= Mia Brownell =

American painter (born 1971)

Mia Brownell (born 1971) is an American painter whose work has been described by the Boston Globe art critic Cate McQuaid as "a 21st-century take on the 17th-century genre, pulled off with thrilling technique -- a postmodern fruit cocktail that marries today's fascination with genetics and the building blocks of life with old-style painterly seduction."

==Biography==
Mia Brownell was born in 1971 in Chicago, Illinois, to a sculptor, Nancy J. Schulson and a biophysicist, William E. Brownell. Mia began her academic training as a painter at the age of 14 at the Baltimore School for the Arts. She attended Carnegie Mellon University in Pittsburgh and the State University of New York, Buffalo. Her paintings are in several private, corporate, and public art collections including the National Academy of Sciences. In 2014, a traveling 10-year survey of her work accompanied a solo exhibition in New York City titled: "Delightful, Delicious, Disgusting: Paintings by Mia Brownell 2003–2013". The exhibition traveled to museums in New Jersey, Pennsylvania and Connecticut. Dedicated exhibition catalog essays have been written about her work by scholars: Donald Kuspit, Carolyn Korsmeyer, Kenneth Bendiner, Hanneke Grootenboer, and Darra Goldstein.
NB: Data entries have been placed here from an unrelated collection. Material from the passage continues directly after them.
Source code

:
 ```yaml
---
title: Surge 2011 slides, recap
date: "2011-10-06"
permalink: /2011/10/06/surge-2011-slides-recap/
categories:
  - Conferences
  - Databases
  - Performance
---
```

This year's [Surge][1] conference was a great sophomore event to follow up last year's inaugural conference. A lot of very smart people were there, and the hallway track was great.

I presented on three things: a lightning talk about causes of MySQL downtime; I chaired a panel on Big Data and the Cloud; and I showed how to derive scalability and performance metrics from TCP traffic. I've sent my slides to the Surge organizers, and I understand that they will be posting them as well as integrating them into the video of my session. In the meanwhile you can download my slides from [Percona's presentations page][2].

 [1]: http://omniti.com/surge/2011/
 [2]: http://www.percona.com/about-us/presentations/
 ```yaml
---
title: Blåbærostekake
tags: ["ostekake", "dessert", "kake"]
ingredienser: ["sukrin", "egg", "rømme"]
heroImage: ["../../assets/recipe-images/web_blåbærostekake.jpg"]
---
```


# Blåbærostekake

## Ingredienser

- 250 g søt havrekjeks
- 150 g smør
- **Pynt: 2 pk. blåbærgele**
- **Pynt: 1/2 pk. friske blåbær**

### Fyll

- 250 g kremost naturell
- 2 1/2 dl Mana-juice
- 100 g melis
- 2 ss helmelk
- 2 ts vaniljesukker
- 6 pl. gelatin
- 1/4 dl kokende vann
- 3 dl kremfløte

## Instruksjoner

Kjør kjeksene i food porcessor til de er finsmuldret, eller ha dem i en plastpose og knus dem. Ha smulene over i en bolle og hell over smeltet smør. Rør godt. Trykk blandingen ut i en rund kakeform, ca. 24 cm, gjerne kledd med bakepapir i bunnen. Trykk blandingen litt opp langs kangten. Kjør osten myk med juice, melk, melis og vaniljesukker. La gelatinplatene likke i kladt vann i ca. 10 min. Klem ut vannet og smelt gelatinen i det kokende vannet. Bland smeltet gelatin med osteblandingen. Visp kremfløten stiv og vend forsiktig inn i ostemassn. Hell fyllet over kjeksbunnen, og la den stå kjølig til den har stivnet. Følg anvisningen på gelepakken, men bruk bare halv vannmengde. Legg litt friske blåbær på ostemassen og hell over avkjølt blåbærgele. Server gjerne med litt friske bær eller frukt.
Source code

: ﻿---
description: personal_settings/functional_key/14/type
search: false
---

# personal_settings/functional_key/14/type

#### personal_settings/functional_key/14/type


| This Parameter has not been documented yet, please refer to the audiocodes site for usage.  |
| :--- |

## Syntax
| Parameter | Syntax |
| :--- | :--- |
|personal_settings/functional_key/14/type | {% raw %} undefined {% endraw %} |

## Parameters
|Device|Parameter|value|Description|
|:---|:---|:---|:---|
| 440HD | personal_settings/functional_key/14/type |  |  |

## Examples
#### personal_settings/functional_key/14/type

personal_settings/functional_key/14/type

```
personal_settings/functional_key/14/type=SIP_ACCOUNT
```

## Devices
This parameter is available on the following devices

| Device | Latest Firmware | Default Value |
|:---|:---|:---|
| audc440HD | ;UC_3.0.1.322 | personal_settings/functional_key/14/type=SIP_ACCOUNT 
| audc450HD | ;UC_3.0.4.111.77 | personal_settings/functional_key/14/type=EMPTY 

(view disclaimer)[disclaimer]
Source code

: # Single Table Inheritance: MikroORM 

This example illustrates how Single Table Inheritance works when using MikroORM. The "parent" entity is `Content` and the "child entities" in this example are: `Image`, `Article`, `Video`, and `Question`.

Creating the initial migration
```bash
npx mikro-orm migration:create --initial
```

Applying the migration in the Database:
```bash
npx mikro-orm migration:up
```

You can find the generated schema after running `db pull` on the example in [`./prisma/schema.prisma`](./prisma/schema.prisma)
Brownell is a Professor of Art at Southern Connecticut State University in New Haven.
Art critic Donald Kuspit said of Brownell's art at a 2010 exhibition: "Brownell’s nature has been 'modernized' and demystified, in that its genetic and cellular basis have been spelled out scientifically, but it remains mysterious—even absurdly miraculous—for it continues to produce, with patient inevitability, the fruits of life. ... Brownell’s paintings are about the bizarre look nature has when seen from a scientific perspective, that is, reductively understood in scientific terms: They are about the estranging, unnatural effect the scientific conception of nature has on the appreciative perception of it."